● PROBLEM DETAILS:
Search the records for the word "General" and copy every line in which it occurs.

Top of DATA FOR REVIEW

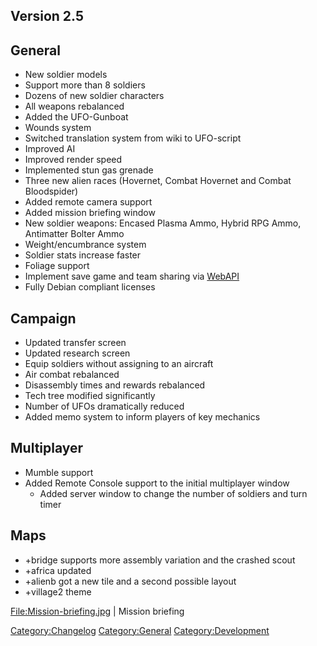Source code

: ## Version 2.5

## General

- New soldier models
- Support more than 8 soldiers
- Dozens of new soldier characters
- All weapons rebalanced
- Added the UFO-Gunboat
- Wounds system
- Switched translation system from wiki to UFO-script
- Improved AI
- Improved render speed
- Implemented stun gas grenade
- Three new alien races (Hovernet, Combat Hovernet and Combat
  Bloodspider)
- Added remote camera support
- Added mission briefing window
- New soldier weapons: Encased Plasma Ammo, Hybrid RPG Ammo, Antimatter
  Bolter Ammo
- Weight/encumbrance system
- Soldier stats increase faster
- Foliage support
- Implement save game and team sharing via [WebAPI](WebAPI "wikilink")
- Fully Debian compliant licenses

## Campaign

- Updated transfer screen
- Updated research screen
- Equip soldiers without assigning to an aircraft
- Air combat rebalanced
- Disassembly times and rewards rebalanced
- Tech tree modified significantly
- Number of UFOs dramatically reduced
- Added memo system to inform players of key mechanics

## Multiplayer

- Mumble support
- Added Remote Console support to the initial multiplayer window
  - Added server window to change the number of soldiers and turn timer

## Maps

- +bridge supports more assembly variation and the crashed scout
- +africa updated
- +alienb got a new tile and a second possible layout
- +village2 theme

<File:Mission-briefing.jpg> \| Mission briefing

[Category:Changelog](Category:Changelog "wikilink")
[Category:General](Category:General "wikilink")
[Category:Development](Category:Development "wikilink")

Bottom of DATA FOR REVIEW

● REPLY TO THE EXERCISE:
## General
[Category:General](Category:General "wikilink")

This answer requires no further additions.